In [3]:
# TODO:
# Clean-up notebook
# Documentation

# Topics for further research:
# More advanced adapters from the transformers library
# Prompt Tuning and Prefix Tuning
# Quantization
# RAGs, Agents and LangChain
# Additional MLFlow features

## Set-up

In [1]:
import torch
from torch.utils.data import DataLoader
from datasets import load_dataset, DatasetDict
from transformers import AutoTokenizer, AutoModelForSequenceClassification, Trainer, TrainingArguments, EarlyStoppingCallback, DataCollatorWithPadding, AdamW, get_scheduler
from tqdm import tqdm
from peft import get_peft_model, LoraConfig, PromptTuningConfig, PrefixTuningConfig, TaskType
from sklearn.metrics import accuracy_score, precision_score, recall_score, f1_score, roc_auc_score, precision_recall_curve, auc
import mlflow
import mlflow.transformers
import petname
import random
import numpy as np

# Set the device to GPU if available
device = torch.device("cuda" if torch.cuda.is_available() else "cpu")

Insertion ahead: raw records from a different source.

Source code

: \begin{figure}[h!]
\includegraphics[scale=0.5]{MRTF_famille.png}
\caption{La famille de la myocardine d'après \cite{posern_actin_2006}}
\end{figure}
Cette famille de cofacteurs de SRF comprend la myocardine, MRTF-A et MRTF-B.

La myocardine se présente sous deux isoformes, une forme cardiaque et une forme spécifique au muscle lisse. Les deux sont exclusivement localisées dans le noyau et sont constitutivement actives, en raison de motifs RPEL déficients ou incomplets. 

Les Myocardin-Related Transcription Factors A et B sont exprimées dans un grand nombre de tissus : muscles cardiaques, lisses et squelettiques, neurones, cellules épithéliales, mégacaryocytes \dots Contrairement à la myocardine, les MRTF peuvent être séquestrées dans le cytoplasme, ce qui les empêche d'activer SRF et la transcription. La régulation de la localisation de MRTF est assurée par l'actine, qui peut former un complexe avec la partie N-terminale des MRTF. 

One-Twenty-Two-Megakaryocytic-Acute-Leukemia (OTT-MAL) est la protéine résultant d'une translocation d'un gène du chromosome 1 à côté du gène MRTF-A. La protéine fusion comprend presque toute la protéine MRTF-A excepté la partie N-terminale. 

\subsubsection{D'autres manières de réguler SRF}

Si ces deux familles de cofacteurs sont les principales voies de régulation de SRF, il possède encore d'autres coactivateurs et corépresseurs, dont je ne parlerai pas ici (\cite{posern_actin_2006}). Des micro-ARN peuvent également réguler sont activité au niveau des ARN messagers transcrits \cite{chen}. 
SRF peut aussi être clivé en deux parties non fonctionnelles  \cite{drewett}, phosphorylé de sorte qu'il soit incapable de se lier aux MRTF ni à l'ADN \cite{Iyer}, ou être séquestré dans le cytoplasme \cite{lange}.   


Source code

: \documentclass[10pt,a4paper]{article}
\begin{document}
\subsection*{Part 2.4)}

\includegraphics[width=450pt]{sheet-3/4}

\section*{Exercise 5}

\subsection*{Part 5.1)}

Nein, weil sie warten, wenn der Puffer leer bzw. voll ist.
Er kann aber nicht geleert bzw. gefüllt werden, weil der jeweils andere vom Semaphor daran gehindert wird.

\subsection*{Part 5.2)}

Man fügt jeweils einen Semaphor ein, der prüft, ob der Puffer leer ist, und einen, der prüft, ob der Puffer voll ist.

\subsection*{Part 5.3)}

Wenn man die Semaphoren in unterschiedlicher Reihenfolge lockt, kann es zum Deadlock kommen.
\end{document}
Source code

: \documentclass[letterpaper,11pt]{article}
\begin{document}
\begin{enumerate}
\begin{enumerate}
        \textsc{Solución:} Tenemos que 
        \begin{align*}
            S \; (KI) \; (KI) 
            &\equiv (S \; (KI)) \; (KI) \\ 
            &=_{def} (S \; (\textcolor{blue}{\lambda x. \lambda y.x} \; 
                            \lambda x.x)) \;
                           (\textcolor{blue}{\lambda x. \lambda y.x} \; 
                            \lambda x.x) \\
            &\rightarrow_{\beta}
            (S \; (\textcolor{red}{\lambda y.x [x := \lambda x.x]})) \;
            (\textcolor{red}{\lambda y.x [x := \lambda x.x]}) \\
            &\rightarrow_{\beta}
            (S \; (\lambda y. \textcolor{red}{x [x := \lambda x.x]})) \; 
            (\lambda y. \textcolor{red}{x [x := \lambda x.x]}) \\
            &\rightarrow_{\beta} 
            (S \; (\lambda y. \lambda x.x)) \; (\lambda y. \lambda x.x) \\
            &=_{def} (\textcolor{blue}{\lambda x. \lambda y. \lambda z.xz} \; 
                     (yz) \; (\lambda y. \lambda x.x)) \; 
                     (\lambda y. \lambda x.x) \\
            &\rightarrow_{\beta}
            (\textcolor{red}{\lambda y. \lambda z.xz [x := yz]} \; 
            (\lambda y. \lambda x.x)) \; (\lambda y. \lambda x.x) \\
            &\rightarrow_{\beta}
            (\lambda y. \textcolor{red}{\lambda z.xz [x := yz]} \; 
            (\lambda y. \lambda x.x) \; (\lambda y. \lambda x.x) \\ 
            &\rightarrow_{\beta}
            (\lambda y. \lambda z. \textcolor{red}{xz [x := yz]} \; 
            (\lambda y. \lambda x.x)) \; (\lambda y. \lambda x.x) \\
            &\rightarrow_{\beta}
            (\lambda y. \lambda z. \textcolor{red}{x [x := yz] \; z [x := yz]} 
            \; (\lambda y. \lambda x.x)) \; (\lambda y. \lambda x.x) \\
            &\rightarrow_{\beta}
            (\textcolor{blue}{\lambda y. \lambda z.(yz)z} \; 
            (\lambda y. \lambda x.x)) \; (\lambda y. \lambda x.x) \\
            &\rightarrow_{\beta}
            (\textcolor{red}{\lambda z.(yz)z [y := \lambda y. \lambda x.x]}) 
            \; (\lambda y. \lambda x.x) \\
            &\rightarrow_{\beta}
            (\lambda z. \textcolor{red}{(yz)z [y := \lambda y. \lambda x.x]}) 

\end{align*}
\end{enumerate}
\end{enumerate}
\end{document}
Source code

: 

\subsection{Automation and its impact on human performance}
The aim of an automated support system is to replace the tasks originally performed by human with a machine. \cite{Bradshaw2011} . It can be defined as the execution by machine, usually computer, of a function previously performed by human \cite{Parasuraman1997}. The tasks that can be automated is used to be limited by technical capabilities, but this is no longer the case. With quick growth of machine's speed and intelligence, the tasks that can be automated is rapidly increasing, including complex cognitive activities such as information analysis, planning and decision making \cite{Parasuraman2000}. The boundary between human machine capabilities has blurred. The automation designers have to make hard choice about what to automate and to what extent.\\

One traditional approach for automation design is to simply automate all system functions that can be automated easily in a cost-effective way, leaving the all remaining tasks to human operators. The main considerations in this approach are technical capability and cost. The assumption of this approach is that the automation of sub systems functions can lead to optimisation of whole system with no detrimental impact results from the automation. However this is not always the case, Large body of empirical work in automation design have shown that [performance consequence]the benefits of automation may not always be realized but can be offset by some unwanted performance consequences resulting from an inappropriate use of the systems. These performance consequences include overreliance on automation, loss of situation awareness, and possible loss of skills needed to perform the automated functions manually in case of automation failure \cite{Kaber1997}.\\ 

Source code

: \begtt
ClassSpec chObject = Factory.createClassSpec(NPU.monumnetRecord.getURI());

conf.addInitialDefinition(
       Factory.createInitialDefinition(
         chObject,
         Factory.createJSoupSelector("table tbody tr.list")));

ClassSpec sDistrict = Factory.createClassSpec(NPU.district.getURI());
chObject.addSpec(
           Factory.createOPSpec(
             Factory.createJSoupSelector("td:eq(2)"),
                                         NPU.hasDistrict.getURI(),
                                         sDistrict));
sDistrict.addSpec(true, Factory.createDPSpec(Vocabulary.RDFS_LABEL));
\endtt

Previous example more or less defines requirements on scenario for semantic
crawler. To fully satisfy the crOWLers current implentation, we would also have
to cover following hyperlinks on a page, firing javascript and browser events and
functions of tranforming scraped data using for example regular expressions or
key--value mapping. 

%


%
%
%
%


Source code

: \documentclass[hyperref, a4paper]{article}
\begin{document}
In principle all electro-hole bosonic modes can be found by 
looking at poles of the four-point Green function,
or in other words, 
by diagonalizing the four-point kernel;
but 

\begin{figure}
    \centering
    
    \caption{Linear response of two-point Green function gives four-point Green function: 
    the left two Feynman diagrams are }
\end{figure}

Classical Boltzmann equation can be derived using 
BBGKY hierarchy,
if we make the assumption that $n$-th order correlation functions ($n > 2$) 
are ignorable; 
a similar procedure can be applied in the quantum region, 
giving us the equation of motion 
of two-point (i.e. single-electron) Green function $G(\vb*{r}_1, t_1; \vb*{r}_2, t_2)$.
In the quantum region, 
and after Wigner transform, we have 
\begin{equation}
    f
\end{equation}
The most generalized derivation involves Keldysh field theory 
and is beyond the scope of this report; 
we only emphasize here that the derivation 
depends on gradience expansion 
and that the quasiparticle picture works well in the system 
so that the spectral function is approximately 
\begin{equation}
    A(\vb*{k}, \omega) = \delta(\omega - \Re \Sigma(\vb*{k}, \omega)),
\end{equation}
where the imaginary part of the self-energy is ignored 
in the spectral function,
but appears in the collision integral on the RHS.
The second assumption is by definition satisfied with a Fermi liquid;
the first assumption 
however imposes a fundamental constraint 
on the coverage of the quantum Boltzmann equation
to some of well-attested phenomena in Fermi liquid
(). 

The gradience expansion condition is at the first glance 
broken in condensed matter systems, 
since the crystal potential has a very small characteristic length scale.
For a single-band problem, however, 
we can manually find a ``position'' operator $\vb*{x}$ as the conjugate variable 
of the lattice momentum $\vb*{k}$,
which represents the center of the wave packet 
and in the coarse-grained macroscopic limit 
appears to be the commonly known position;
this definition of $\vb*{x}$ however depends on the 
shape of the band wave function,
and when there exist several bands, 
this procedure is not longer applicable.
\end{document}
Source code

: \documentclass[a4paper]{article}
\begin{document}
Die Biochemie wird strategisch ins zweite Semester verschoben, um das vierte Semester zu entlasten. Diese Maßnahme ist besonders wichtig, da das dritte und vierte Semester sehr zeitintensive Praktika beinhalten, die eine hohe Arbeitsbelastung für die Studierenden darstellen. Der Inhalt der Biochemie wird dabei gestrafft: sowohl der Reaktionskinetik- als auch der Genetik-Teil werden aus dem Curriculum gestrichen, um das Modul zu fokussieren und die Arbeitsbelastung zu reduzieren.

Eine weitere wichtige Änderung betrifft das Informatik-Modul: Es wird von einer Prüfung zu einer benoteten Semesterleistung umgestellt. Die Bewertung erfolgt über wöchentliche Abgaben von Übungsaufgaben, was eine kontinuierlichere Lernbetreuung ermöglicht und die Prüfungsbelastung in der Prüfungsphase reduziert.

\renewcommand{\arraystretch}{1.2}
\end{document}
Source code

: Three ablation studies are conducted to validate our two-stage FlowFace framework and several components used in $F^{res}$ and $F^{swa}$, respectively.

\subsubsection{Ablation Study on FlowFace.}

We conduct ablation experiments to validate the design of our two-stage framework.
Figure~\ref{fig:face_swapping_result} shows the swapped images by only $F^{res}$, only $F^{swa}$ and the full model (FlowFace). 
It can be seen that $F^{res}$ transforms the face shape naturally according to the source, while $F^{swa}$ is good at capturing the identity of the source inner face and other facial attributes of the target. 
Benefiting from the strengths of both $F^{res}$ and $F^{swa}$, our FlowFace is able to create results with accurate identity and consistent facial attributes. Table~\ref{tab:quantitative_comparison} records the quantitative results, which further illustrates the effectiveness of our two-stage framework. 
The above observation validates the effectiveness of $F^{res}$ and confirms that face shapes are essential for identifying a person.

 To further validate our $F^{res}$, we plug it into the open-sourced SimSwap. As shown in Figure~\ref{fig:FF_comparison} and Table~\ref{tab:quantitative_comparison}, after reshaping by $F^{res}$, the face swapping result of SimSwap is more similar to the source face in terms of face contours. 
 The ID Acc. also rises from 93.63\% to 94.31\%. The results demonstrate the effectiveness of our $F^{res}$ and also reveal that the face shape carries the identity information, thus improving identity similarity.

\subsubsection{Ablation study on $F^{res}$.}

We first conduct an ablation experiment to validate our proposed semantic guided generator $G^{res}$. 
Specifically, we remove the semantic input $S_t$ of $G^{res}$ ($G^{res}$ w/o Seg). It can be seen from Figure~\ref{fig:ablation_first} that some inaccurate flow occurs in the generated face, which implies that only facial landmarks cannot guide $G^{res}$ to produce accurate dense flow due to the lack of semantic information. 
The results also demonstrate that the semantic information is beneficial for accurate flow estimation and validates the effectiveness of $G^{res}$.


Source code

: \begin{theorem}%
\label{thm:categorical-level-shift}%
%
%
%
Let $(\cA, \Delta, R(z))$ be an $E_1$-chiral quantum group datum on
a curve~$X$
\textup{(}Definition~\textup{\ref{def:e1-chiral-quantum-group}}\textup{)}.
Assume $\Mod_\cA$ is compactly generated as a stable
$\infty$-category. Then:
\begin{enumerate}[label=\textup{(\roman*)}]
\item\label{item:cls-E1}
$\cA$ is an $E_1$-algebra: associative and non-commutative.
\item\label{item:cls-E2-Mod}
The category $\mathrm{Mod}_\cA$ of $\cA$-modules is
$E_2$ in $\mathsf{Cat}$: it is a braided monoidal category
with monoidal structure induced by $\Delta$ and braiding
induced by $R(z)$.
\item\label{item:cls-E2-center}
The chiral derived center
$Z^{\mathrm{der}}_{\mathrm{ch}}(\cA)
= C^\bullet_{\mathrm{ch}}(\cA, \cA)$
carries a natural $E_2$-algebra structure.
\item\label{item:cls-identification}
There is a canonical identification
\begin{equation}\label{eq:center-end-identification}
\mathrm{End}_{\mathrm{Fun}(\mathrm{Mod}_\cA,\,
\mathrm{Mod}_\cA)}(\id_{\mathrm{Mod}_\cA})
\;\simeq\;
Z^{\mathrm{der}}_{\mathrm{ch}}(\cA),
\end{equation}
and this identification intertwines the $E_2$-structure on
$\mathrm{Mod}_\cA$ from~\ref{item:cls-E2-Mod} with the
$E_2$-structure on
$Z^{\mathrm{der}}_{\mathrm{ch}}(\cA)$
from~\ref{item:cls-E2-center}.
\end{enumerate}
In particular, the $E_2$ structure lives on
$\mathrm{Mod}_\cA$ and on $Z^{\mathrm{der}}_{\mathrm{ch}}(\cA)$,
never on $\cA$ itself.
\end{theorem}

  from .autonotebook import tqdm as notebook_tqdm


In [2]:
# Load a sample dataset
dataset = load_dataset("imdb", split=["train", "test"])
train_test_split = dataset[0].train_test_split(test_size=0.1, seed=42, stratify_by_column='label')

dataset = {
    "train": train_test_split["train"],  # train split
    "validation": train_test_split["test"], # validation split
    "test": dataset[1],   # test split
}

dataset = DatasetDict(dataset)

In [3]:
print(sum(dataset['train']['label']) / len(dataset['train']['label']))
print(sum(dataset['validation']['label']) / len(dataset['validation']['label']))
print(sum(dataset['test']['label']) / len(dataset['test']['label']))

0.5
0.5
0.5


In [4]:
print(len(dataset['train']['label']))
print(len(dataset['validation']['label']))
print(len(dataset['test']['label']))

22500
2500
25000


In [5]:
# Function that evaluates a model on the test dataset using PyTorch
def eval_model(model, eval_dataset, eval_batch_size, collate_function=None):
    predictions = []
    true_labels = []

    dataloader = torch.utils.data.DataLoader(eval_dataset, batch_size=eval_batch_size, pin_memory=True, num_workers=4,
                                             collate_fn=collate_function)
    pbar = tqdm(total=len(dataloader))

    if collate_function is None:
        lable_col_name = 'label'
    else:
        lable_col_name = 'labels'

    for batch in dataloader:
        input_ids = batch['input_ids'].to(model.device)
        attention_mask = batch['attention_mask'].to(model.device)
        labels = batch[lable_col_name].to(model.device)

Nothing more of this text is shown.